FIG. 1 shows a schematic illustration of a cross section through an embodiment of a surface emitting semiconductor laser which, according to the invention, contains an absorbing layer in its laser resonator,

FIG. 2 shows a simulation of the noise amplitude ΔP of a semiconductor laser as a function of the transmission T_Res of the resonator for three different reflectivities R of the coupling-out mirror, and

FIG. 3 shows a simulation of the noise amplitude ΔP of a semiconductor laser as a function of the transmission T_Res of the resonator for three different output powers P of the semiconductor laser.

The surface emitting semiconductor laser illustrated schematically in cross section in FIG. 1 contains a rear-side mirror 2, an active zone 3 and a coupling-out mirror 4 as essential elements on a semiconductor substrate 1. The mirrors are preferably Bragg mirrors.
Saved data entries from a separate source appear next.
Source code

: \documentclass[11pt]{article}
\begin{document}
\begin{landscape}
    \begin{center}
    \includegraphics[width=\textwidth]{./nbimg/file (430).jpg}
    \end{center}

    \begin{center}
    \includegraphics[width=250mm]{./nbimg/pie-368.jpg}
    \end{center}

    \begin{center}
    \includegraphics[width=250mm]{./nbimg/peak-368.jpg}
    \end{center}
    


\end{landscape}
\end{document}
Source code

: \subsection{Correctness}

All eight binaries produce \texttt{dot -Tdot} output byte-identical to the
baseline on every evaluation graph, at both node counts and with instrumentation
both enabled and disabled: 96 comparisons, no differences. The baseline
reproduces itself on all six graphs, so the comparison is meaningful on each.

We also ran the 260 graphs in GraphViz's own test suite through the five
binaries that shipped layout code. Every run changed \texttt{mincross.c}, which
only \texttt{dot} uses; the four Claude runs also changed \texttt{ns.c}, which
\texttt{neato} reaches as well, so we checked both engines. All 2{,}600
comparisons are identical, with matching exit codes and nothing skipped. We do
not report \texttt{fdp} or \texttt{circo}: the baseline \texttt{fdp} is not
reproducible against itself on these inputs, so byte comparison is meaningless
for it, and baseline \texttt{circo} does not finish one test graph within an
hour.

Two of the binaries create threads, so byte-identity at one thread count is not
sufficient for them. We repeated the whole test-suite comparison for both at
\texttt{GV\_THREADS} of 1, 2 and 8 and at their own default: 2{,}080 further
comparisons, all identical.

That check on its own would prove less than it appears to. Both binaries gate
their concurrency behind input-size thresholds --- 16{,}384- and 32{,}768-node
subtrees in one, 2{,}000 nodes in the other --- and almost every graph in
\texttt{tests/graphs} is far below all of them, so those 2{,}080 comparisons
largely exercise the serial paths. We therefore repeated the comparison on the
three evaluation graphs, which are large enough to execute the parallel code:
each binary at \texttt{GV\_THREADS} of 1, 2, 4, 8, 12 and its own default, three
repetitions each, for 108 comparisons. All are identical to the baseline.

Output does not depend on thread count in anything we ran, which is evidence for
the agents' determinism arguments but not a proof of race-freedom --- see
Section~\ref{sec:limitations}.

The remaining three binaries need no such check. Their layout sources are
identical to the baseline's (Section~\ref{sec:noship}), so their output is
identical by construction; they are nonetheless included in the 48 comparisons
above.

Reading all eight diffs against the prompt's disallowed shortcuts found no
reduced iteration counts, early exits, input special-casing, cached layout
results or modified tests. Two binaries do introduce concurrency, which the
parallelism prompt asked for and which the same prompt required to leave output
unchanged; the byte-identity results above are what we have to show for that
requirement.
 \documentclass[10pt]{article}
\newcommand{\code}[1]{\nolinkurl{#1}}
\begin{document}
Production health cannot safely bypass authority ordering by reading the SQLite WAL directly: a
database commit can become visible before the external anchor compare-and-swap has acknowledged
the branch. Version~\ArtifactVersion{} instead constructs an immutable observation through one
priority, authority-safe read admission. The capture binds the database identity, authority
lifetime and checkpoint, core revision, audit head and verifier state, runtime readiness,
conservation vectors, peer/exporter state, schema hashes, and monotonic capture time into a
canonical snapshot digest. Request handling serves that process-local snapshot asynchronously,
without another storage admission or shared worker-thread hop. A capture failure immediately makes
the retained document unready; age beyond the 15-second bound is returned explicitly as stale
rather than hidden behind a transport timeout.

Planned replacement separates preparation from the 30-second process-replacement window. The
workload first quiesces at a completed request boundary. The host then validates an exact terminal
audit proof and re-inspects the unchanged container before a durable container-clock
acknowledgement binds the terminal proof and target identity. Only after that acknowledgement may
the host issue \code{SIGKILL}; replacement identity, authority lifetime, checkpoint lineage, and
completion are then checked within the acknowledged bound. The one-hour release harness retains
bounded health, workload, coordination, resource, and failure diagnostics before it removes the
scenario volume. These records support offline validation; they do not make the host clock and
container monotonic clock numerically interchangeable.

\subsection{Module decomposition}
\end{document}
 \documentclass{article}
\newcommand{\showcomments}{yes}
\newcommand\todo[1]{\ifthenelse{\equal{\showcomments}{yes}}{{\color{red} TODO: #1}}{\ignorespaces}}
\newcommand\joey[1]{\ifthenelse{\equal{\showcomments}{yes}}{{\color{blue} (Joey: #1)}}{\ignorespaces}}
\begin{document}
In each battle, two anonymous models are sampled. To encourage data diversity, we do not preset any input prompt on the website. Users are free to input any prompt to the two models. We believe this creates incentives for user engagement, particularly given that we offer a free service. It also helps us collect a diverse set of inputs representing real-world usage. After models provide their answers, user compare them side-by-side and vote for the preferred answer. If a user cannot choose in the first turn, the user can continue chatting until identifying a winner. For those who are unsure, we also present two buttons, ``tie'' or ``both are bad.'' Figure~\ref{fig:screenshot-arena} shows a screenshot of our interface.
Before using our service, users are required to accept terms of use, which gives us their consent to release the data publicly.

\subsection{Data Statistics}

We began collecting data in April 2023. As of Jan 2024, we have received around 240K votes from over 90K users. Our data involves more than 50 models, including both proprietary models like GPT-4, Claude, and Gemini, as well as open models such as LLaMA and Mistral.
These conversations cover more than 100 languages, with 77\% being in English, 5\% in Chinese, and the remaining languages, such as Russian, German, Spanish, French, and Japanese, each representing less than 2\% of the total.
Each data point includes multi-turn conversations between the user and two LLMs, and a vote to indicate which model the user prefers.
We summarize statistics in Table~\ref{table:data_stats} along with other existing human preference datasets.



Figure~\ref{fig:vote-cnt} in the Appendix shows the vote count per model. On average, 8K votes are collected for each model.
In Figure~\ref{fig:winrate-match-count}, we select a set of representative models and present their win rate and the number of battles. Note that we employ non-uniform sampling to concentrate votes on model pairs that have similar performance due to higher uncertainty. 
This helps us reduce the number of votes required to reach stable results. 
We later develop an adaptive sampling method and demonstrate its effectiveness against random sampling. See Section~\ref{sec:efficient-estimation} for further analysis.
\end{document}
Furthermore, the surface emitting semiconductor laser contains electrical contact layers 5, 6 for forming the n-type contact 5 and also the p-type contact 6.

The person skilled in the art is aware of various embodiments of such surface emitting semiconductor lasers with further, in part also patterned, intermediate layers, for example from DE 100 38 235 A1 and the documents cited therein. By way of example, this may involve passivation layers 7 or further layers for spatially delimiting the current flow.

The surface emitting semiconductor laser may also be formed as a surface emitting semiconductor laser with an external resonator (VECSEL—vertical external cavity surface emitting laser), in which the coupling-out mirror of the laser resonator is formed by an external mirror arranged outside the semiconductor body.

The laser resonator contains an absorbing layer 8, which slightly reduces the transmission T_Res of the laser radiation in the laser resonator and thereby reduces the sensitivity of the semiconductor laser to disturbances created by radiation 9 fed back into the laser resonator. In this case, fed-back radiation 9 is understood to mean radiation 10 which is emitted by the laser and is reflected or scattered back into the semiconductor laser from an external object 11.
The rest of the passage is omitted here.